Quant au fameux Livre de Chilam Balam de Chumayel, il contient bel et bien des prédictions, dans la mesure où certains événements sont supposés se répéter éternellement de période en période, mais la date du 21 décembre 2012 n’y figure pas et, surtout, les prédictions en question sont formulées de manière extrêmement vague et ésotérique. Ainsi, pour la période qui nous intéresse, 1992-2012, les événements prévus sont les mêmes que ceux qui étaient annoncés pour 1736-1756 ou encore 1480-1500, à savoir : « Les Itzas arriveront dans leur ville.

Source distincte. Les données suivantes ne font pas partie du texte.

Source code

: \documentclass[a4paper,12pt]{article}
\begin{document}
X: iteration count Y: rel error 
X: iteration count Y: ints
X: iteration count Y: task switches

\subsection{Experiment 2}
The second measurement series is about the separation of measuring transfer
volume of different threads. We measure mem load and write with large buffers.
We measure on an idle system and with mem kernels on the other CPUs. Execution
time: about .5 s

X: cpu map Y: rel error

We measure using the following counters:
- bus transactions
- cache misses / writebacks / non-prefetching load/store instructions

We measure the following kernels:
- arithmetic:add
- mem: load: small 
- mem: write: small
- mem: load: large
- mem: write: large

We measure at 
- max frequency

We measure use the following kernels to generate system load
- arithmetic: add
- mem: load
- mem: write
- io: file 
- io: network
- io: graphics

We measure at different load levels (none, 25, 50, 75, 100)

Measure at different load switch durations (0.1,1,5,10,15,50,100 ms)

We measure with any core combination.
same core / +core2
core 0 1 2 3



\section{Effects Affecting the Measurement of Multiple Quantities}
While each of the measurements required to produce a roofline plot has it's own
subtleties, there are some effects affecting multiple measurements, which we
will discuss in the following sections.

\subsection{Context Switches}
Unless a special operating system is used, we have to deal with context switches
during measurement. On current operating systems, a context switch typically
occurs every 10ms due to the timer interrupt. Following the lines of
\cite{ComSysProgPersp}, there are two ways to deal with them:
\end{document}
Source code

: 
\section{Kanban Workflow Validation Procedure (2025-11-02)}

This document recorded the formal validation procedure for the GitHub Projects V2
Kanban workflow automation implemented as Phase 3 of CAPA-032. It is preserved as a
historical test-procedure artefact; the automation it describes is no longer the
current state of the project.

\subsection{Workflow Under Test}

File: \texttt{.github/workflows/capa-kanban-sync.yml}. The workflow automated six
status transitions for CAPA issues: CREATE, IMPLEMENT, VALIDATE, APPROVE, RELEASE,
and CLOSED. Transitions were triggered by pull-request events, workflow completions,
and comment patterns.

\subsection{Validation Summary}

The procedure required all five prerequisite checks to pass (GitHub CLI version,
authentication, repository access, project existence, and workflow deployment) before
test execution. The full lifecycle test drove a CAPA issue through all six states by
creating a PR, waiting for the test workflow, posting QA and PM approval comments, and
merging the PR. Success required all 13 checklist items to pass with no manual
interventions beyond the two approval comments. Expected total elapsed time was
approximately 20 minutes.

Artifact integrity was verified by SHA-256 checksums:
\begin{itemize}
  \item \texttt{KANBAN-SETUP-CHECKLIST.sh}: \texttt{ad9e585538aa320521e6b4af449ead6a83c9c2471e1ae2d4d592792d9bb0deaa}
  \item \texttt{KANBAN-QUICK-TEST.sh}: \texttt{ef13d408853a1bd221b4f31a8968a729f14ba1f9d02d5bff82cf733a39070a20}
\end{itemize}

Arriveront des plumages, arriveront des quetzals. Arrivera Kantenal, arrivera Xekik, arrivera Kukulkan. Et, à leur suite arriveront de nouveau les Itzas. C’est la parole de dieu. » (Benjamin Péret, Livre de Chilam Balam de Chumayel, Paris, 1955, p. 205)… La fin du monde tant redoutée n’est donc pas non plus inscrite dans cet ouvrage.

D’où vient, alors, l’interprétation catastrophiste largement relayée par les médias ? Le 21 décembre 2012, le calendrier maya en compte long reviendra à son point de départ pour la première fois en 5125 ans, telles les aiguilles d’une montre qui atteignent à nouveau le « 12 » sur le cadran. C’est ce retour à « zéro » qui est à l’origine de l’interprétation apocalyptique moderne. Mais, si la date marque un moment symboliquement important dans le calendrier maya, elle ne signifie aucunement la fin du monde. Elle est comparable à notre 31 décembre, veille du 1er janvier d’un nouveau siècle ou d’un nouveau millénaire. Car somme toute, dans notre société, le passage du cap de l’an neuf marque bien le début d'un nouveau cycle et amène son lot de rituels : on fête son arrivée, on prend de bonnes résolutions, etc.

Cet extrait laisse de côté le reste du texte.